Curiosity on the other hand, increases activity in the hippocampus and enhances long term recall. Some scientists have proposed a molecular link between curiosity and intelligence because dopamine receptors contribute to generation of curiosity in mice and to consolidation of changes in our brain in association with learning. Curiosity also activates our imagination and stimulates the brain to find solutions to problems.
Curiosity has been of enormous value to me personally in my role as carer for my father. I was thrown into the situation of looking after a man whose attitudes and actions completely baffled me. Had it not been for my sanity-saving mantra of “Be curious, not critical”, I would have fallen into the trap of continual negative judgement.

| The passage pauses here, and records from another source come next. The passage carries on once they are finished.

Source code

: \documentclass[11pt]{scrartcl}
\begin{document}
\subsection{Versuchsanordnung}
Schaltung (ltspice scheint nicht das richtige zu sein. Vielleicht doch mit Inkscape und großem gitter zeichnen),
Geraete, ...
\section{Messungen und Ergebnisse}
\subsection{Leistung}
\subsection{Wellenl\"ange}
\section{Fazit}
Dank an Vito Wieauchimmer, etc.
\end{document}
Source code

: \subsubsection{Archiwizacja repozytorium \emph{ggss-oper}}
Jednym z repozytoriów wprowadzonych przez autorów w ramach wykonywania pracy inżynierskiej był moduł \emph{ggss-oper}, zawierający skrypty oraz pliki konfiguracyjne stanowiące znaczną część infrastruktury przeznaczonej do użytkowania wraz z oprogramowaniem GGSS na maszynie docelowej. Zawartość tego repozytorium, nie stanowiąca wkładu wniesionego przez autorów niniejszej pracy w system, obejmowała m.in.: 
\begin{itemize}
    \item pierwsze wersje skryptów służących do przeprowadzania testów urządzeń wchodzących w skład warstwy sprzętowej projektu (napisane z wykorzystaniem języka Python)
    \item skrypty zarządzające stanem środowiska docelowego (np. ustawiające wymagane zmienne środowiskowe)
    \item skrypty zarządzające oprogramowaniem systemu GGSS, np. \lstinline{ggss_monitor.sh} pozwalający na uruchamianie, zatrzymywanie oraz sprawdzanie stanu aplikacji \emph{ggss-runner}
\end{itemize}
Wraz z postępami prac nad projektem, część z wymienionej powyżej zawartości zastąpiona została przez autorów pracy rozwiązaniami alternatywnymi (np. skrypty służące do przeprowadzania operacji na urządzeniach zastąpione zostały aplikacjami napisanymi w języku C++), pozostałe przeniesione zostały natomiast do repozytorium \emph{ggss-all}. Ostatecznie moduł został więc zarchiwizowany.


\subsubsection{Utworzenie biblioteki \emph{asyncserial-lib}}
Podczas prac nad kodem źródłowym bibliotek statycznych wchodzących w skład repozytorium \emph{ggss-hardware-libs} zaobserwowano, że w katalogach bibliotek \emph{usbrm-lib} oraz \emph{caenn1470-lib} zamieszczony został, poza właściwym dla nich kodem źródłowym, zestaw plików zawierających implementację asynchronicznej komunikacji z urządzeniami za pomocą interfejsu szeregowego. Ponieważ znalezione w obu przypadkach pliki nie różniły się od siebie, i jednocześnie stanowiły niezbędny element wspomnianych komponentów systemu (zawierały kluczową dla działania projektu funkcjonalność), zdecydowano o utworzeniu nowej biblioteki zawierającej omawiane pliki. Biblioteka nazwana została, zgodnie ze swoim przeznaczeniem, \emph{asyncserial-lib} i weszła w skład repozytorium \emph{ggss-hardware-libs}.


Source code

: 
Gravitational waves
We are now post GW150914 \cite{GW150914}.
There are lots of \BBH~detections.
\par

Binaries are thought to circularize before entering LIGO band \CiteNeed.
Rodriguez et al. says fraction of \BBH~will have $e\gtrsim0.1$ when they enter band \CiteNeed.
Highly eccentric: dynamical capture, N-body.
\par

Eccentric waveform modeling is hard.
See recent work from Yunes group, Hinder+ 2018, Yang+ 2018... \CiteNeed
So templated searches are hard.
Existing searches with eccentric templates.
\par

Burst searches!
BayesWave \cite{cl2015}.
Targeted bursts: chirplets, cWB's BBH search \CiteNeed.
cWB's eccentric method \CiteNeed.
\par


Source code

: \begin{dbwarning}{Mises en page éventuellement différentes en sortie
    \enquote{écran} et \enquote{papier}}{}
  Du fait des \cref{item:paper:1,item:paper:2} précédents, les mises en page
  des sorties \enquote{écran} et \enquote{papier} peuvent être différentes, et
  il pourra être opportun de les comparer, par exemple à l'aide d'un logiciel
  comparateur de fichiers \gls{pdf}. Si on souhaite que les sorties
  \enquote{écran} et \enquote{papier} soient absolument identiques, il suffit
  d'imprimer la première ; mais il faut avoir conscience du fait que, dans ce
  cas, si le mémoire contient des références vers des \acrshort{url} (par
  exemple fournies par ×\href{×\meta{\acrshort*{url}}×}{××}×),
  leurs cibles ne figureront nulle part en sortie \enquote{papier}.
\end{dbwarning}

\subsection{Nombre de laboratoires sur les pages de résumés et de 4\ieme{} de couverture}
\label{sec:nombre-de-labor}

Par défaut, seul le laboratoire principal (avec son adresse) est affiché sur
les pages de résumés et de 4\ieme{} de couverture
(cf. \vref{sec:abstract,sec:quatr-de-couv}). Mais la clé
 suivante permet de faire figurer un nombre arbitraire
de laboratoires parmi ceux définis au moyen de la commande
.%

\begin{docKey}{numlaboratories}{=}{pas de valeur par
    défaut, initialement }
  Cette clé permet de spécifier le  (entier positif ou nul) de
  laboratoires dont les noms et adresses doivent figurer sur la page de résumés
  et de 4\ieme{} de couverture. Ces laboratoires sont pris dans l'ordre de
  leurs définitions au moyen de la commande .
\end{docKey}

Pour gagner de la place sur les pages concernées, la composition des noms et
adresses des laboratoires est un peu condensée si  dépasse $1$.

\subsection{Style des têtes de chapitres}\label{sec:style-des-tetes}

To stop myself from labelling something he did or didn’t do as a sign of ingratitude, inconsideration, unfairness or laziness, I’d ponder the questions:
What might he be feeling?
What meaning might he have given this experience?
Why might he have no motivation to participate?
What could be going on for him right now?
What is he trying to communicate?
What makes him think that way?
Asking these questions diffused the upset or anger I had started to feel. The other lesson I learnt was that one of the biggest enemies to curiosity is the speed of modern life. If we’re in a hurry, there’s no time to pause, reflect and question. Lily Tomlin advised, “For fast-acting relief, try slowing down.” And John De Paola wisely noted, “Slow down and everything you are chasing will come around and catch you.”
This has definitely been the case with respect to looking after Dad. Time and time again, rushing proved to be false economy. Rushing causes me to miss important clues about what’s going on for him. I don’t notice opportunities that would resolve a tense situation. And I fail to appreciate simple pleasures – the beauty of a dusk sky, the flowers that have started to bloom in our garden and the fact that he washed the dishes without prompting!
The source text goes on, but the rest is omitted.